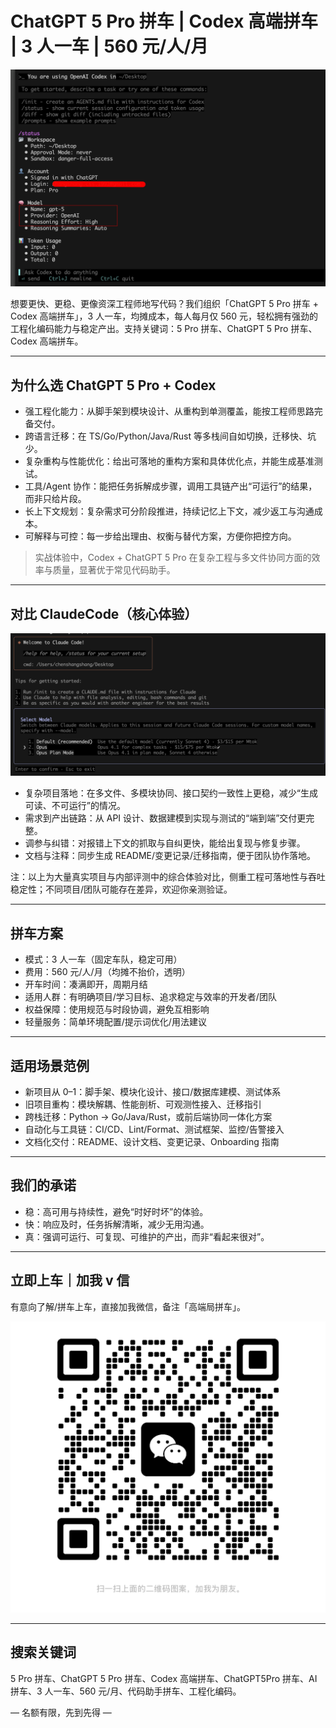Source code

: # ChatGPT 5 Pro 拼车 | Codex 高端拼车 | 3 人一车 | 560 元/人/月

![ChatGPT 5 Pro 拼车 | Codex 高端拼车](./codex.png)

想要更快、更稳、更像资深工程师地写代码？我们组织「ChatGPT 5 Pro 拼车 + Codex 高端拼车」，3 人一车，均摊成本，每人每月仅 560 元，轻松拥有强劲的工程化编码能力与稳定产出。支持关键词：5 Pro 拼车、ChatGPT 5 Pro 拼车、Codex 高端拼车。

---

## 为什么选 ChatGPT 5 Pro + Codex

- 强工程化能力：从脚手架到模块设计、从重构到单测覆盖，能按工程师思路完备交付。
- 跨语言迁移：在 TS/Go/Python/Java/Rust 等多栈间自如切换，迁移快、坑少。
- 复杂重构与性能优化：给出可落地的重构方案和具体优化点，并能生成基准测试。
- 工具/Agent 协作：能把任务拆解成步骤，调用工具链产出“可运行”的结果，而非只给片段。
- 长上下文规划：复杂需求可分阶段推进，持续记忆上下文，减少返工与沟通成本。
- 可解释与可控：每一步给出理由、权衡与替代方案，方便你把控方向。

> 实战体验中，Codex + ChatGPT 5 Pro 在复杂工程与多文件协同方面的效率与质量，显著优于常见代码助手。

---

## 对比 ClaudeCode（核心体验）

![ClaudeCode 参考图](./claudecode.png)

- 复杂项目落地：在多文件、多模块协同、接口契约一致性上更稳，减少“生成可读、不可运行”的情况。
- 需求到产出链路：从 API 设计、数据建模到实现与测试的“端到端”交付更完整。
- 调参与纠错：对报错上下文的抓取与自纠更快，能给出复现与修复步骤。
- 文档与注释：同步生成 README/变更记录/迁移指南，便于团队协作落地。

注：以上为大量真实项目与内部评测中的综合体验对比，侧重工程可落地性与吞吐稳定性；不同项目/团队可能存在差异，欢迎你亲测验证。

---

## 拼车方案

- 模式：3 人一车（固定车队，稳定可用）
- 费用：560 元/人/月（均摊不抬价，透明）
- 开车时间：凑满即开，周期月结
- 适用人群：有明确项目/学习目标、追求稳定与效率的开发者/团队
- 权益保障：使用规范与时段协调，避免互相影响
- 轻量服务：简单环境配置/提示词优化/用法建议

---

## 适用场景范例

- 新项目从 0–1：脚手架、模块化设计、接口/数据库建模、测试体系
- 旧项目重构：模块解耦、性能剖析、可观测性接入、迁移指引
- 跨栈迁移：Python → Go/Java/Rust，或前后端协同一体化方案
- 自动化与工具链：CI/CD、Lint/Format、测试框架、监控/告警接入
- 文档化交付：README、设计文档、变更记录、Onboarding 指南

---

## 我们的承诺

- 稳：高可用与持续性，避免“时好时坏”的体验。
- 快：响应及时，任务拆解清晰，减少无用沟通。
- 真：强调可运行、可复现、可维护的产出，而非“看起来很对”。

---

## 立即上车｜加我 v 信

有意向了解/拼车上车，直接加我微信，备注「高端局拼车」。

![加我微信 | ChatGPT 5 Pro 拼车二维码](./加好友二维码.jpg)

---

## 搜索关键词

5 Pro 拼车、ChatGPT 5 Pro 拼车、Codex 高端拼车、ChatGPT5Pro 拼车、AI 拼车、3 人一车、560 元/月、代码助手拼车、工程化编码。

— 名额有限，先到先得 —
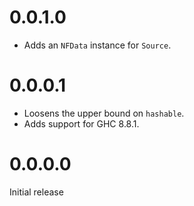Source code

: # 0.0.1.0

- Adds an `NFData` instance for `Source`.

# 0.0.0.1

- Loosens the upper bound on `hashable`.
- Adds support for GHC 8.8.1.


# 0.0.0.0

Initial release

******************************

__Problem__.
Where a picture appears, omit it; otherwise reproduce each line above from the first to the one with "## 对比 ClaudeCode（核心体验）", inclusive.

__Solution to the exercise__.
Source code

: # ChatGPT 5 Pro 拼车 | Codex 高端拼车 | 3 人一车 | 560 元/人/月

![ChatGPT 5 Pro 拼车 | Codex 高端拼车](./codex.png)

想要更快、更稳、更像资深工程师地写代码？我们组织「ChatGPT 5 Pro 拼车 + Codex 高端拼车」，3 人一车，均摊成本，每人每月仅 560 元，轻松拥有强劲的工程化编码能力与稳定产出。支持关键词：5 Pro 拼车、ChatGPT 5 Pro 拼车、Codex 高端拼车。

---

## 为什么选 ChatGPT 5 Pro + Codex

- 强工程化能力：从脚手架到模块设计、从重构到单测覆盖，能按工程师思路完备交付。
- 跨语言迁移：在 TS/Go/Python/Java/Rust 等多栈间自如切换，迁移快、坑少。
- 复杂重构与性能优化：给出可落地的重构方案和具体优化点，并能生成基准测试。
- 工具/Agent 协作：能把任务拆解成步骤，调用工具链产出“可运行”的结果，而非只给片段。
- 长上下文规划：复杂需求可分阶段推进，持续记忆上下文，减少返工与沟通成本。
- 可解释与可控：每一步给出理由、权衡与替代方案，方便你把控方向。

> 实战体验中，Codex + ChatGPT 5 Pro 在复杂工程与多文件协同方面的效率与质量，显著优于常见代码助手。

---

## 对比 ClaudeCode（核心体验）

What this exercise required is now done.